“The Many Faces of Robustness: A Critical Analysis of Out-Of-Distribution Generalization”, Dan Hendrycks, Steven Basart, Norman Mu, Saurav Kadavath, Frank Wang, Evan Dorundo, Rahul Desai, Tyler Zhu, Samyak Parajuli, Mike Guo, Dawn Song, Jacob Steinhardt, Justin Gilmer2020-06-29 (, ; backlinks)⁠:

We introduce 4 new real-world distribution shift datasets consisting of changes in image style [ImageNet-Renditions (ImageNet-R)], image blurriness [Real Blurry Images], geographic location [Street View StoreFronts (SVSF)], camera operation [DeepFashion Remixed (DFR)], and more.

With our new datasets, we take stock of previously proposed methods for improving out-of-distribution robustness and put them to the test.

We find that using larger models and artificial data augmentations can improve robustness on real-world distribution shifts, contrary to claims in prior work. We find improvements in artificial robustness benchmarks can transfer to real-world distribution shifts, contrary to claims in prior work.
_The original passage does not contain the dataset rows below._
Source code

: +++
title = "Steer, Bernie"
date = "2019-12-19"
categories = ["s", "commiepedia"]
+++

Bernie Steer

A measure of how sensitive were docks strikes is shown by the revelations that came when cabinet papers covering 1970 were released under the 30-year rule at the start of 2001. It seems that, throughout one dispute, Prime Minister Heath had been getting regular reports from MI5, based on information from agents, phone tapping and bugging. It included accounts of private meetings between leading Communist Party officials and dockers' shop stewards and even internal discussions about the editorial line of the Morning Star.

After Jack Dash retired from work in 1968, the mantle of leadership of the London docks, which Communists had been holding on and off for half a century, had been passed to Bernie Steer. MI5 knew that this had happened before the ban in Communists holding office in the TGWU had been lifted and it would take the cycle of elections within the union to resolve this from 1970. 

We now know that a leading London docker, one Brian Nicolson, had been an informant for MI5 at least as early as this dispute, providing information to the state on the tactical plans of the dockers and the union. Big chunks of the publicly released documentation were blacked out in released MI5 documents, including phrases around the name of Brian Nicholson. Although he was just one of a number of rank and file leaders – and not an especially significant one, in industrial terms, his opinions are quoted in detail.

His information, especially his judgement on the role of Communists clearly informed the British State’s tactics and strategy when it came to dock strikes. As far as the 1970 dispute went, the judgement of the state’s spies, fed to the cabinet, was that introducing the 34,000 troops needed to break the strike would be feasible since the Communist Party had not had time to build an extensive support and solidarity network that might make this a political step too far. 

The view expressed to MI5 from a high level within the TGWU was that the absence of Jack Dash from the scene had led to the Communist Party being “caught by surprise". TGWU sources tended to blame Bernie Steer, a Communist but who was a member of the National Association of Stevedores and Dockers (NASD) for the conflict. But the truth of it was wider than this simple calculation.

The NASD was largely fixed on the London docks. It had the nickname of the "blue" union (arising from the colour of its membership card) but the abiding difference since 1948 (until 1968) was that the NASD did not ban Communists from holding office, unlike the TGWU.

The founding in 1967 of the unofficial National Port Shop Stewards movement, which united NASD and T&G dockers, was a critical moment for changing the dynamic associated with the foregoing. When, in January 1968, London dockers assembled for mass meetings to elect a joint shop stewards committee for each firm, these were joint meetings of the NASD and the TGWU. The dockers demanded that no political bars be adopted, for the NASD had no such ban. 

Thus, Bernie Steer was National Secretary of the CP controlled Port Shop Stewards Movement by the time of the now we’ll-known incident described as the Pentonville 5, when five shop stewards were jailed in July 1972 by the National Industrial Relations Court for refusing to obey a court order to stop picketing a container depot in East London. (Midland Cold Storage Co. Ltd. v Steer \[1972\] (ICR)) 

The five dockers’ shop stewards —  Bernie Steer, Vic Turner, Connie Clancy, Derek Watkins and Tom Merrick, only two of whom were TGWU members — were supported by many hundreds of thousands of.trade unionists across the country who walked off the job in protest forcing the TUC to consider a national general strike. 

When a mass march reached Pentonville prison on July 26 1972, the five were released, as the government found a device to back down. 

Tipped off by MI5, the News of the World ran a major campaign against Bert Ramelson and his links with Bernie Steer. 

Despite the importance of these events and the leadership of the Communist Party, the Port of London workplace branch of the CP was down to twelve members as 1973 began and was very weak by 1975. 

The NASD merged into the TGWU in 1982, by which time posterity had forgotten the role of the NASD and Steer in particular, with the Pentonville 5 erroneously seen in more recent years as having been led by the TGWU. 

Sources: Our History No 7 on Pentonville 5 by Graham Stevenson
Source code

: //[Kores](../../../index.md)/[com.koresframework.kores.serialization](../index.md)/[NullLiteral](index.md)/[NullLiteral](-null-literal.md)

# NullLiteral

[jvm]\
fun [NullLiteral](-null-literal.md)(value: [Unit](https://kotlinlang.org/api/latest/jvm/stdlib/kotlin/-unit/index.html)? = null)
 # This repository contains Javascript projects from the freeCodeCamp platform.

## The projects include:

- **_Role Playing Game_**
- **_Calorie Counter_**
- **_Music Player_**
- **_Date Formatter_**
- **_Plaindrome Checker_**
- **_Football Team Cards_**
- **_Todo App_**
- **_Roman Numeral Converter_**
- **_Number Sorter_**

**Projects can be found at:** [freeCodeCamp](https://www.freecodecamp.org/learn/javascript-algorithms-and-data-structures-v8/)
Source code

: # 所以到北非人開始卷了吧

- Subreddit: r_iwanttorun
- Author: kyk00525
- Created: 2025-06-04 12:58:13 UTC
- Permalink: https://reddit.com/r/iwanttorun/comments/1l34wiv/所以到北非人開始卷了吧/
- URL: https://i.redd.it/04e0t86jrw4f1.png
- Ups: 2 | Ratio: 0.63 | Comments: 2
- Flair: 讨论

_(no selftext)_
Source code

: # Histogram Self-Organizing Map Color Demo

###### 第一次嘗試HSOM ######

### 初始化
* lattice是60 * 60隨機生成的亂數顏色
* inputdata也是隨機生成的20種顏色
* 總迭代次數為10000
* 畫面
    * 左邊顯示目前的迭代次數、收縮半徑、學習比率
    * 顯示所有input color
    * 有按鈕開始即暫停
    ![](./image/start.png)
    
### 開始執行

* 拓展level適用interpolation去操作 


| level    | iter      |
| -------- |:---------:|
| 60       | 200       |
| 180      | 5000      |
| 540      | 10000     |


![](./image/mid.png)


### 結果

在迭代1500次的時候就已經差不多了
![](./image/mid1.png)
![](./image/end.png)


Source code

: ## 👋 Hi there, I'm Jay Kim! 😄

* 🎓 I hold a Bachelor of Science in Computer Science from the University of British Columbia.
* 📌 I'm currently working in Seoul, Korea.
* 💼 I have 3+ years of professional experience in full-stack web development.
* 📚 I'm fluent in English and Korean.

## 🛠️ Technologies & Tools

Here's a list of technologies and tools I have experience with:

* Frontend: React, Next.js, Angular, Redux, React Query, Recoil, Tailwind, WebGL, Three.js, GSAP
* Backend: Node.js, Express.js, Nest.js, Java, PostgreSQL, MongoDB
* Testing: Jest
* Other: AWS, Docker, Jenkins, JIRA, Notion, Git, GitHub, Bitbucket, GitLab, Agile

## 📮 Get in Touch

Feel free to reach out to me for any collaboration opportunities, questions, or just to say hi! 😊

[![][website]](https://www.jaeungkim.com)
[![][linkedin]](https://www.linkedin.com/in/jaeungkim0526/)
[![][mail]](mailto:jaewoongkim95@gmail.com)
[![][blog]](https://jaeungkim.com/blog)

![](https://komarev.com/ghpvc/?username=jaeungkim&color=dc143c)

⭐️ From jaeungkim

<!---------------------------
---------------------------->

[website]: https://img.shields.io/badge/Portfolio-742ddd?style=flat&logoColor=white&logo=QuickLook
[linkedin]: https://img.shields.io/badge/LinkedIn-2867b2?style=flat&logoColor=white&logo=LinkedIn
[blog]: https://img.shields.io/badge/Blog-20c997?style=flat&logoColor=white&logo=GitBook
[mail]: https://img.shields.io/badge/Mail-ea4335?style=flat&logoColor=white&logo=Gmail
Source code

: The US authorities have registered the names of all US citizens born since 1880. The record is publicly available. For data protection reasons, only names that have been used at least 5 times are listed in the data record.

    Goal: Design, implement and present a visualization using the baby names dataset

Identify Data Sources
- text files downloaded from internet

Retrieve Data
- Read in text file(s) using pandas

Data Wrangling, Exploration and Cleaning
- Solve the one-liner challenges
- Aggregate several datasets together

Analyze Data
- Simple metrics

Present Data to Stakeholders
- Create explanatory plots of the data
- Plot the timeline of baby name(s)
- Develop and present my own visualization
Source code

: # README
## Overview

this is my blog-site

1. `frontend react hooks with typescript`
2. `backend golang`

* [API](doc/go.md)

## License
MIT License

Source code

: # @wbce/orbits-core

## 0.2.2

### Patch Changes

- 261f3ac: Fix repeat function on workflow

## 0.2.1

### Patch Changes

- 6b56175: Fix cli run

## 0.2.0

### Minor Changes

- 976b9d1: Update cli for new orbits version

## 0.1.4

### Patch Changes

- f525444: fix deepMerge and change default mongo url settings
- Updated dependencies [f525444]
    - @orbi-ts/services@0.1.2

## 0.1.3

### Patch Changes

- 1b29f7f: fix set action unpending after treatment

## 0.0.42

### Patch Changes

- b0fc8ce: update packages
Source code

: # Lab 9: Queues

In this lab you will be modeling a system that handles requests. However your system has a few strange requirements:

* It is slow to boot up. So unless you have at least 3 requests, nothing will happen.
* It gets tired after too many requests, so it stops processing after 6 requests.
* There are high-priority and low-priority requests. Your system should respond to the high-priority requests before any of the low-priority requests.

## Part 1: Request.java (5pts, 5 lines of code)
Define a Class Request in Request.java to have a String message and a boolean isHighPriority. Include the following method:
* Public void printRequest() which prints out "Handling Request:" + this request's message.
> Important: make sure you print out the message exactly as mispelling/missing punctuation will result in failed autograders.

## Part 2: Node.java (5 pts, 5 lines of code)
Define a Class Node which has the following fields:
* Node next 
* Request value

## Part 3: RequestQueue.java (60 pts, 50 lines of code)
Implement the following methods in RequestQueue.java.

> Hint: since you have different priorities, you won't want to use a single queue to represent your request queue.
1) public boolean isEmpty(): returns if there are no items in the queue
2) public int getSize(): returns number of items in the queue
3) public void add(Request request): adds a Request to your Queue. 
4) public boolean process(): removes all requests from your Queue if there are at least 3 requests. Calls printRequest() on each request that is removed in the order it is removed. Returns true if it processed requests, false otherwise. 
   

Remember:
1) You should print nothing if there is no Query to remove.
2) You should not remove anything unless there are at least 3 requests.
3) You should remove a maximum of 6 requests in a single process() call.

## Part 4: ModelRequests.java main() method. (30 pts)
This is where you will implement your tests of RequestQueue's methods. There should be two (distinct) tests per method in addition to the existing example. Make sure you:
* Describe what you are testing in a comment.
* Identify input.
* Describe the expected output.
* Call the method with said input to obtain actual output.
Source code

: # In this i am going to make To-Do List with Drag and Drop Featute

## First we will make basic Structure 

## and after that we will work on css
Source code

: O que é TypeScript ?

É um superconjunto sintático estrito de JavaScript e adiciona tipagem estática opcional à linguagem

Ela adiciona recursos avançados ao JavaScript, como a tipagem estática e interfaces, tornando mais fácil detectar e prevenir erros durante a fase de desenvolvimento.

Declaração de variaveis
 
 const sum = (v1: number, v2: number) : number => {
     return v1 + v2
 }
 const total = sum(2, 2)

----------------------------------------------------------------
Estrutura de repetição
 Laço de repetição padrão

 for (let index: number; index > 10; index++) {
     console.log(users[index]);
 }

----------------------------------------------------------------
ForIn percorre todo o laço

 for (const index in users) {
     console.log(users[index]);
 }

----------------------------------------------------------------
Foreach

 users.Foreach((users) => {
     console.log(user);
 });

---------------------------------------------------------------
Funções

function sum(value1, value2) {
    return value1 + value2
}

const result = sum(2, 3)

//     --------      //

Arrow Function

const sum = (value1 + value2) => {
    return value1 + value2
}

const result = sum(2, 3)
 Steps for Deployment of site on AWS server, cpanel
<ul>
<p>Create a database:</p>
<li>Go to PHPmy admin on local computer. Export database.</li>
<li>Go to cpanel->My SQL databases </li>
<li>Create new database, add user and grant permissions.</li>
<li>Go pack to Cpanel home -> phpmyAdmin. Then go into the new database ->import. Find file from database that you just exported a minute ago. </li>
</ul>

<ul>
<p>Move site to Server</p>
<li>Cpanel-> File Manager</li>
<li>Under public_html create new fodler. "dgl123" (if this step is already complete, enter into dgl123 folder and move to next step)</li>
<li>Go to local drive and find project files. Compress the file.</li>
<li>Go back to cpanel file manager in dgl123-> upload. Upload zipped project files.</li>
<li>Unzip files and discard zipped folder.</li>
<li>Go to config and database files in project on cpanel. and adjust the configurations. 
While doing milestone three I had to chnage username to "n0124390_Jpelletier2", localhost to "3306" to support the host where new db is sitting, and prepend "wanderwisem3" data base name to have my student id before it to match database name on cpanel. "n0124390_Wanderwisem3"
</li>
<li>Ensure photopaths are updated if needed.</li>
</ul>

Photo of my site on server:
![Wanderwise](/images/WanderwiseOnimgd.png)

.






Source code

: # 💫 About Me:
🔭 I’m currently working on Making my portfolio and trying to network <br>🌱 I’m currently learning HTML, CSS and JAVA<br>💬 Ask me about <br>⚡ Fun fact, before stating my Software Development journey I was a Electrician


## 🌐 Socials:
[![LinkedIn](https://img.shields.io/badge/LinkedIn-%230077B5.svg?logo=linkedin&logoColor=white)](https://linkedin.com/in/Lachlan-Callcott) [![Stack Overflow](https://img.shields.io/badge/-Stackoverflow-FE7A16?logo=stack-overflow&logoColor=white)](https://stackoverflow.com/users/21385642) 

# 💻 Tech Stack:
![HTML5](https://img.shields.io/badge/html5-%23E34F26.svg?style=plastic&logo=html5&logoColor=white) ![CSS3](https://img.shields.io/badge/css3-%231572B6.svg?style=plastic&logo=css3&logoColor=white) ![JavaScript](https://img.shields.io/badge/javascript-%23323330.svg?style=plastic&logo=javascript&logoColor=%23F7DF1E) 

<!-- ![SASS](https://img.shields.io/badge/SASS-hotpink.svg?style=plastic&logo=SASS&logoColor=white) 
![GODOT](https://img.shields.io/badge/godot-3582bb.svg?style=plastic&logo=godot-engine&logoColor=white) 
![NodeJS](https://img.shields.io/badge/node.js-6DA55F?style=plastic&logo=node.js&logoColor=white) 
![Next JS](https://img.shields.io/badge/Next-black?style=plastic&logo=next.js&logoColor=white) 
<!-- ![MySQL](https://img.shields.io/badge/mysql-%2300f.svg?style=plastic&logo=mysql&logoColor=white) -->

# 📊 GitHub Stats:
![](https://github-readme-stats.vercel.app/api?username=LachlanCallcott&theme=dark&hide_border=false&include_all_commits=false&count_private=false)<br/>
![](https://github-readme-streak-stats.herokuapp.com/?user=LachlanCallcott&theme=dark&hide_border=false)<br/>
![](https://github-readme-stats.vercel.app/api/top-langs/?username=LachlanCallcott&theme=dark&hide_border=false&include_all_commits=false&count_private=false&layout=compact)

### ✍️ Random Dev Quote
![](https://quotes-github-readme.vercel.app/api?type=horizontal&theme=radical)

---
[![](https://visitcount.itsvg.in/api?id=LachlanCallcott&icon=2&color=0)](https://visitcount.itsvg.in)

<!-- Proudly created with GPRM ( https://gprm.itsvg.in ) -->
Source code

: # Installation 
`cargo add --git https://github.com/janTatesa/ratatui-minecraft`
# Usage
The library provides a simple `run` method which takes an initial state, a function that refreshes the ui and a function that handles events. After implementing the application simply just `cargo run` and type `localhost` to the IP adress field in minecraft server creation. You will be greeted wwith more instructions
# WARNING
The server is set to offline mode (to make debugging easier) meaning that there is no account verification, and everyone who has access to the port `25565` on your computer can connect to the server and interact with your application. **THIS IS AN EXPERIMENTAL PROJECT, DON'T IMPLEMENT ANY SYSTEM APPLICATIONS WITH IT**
Motivated by our observation that data augmentations can help with real-world distribution shifts, we also introduce a new data augmentation method which advances the state-of-the-art and outperforms models pretrained with 1,000× more labeled data. Overall we find that some methods consistently help with distribution shifts in texture and local image statistics, but these methods do not help with some other distribution shifts like geographic changes.

Our results show that future research must study multiple distribution shifts simultaneously, as we demonstrate that no evaluated method consistently improves robustness.